Pustaka
Bahasa Indonesia
Bab
Pengaturan

bab 3

"Silakan duduk," Dr. Ratna tersenyum ramah. Wanita paruh baya itu membuka map di hadapannya, mengeluarkan beberapa lembar hasil tes. "Saya udah pelajari rekam medis dari dokter sebelumnya, dan hasil tes terbaru..."

Maya merasakan genggaman Irwan mengerat. Ia bisa merasakan ketegangan yang terpancar dari tubuh suaminya.

"Maaf ya sebelumnya," Dr. Ratna menatap mereka bergantian, "tapi saya harus sampaikan ini dengan jelas." Ia mengambil salah satu kertas. "Hasil analisis sperma menunjukkan penurunan yang sangat signifikan, baik dari jumlah maupun motilitasnya."

"Maksudnya?" suara Irwan serak.

"Kualitas spermanya terlalu rendah buat program bayi tabung." Dr. Ratna nunjukkin grafik di kertas itu. "Bahkan dibanding pemeriksaan enam bulan lalu, penurunannya hampir 80 persen."

Maya merasakan tubuh Irwan menegang. Ia bisa melihat rahang suaminya mengeras, tangannya yang menggenggam sandaran kursi hingga buku-buku jarinya memutih.

"Tapi... masih ada cara lain kan, Dok?" Maya mencoba senyum, meski bibirnya gemetar. "Maksud saya... teknologi sekarang udah canggih..."

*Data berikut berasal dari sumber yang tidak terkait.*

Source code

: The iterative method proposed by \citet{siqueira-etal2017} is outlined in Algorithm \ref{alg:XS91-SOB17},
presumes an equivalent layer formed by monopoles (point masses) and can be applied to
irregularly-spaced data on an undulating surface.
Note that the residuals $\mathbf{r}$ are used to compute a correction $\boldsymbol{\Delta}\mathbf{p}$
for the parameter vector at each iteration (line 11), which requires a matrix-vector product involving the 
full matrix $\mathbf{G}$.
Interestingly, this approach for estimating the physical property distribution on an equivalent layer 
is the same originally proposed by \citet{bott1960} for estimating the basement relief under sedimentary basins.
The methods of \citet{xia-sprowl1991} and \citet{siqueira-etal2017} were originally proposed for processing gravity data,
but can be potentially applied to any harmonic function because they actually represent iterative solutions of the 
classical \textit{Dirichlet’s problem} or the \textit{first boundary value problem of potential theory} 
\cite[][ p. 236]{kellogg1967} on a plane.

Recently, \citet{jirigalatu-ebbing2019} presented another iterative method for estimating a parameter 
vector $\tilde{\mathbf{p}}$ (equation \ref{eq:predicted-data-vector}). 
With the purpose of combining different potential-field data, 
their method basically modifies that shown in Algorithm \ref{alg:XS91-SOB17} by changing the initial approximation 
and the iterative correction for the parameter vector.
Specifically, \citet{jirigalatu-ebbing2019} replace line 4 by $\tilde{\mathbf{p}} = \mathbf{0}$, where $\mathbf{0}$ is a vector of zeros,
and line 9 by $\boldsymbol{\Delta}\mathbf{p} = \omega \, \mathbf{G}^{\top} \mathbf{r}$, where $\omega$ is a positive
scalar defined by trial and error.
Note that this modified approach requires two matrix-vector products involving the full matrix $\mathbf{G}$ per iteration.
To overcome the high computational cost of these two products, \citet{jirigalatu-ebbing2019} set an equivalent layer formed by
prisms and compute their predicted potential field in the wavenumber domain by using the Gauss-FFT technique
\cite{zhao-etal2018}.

Dr. Ratna menggeleng pelan. "Dengan kondisi begini, kemungkinan berhasilnya sangat kecil. Kurang dari satu persen." Ia menatap Irwan yang kini menunduk dalam. "Dan liat tren penurunannya... saya khawatir kondisinya bakal terus memburuk."

Ruangan itu mendadak terasa dingin. Maya bisa mendengar deru AC yang bercampur dengan detak jam dinding. Tik. Tok. Tik. Tok. Menghitung detik-detik hancurnya harapan terakhir mereka.

"Nggak mungkin..." Irwan akhirnya bersuara. "Pasti ada yang salah. Kita bisa tes ulang. Di lab lain. Di rumah sakit lain."

"Pak Irwan," Dr. Ratna ngomong lembut, "kami udah lakukan tiga kali pengujian buat mastiin. Hasilnya konsisten."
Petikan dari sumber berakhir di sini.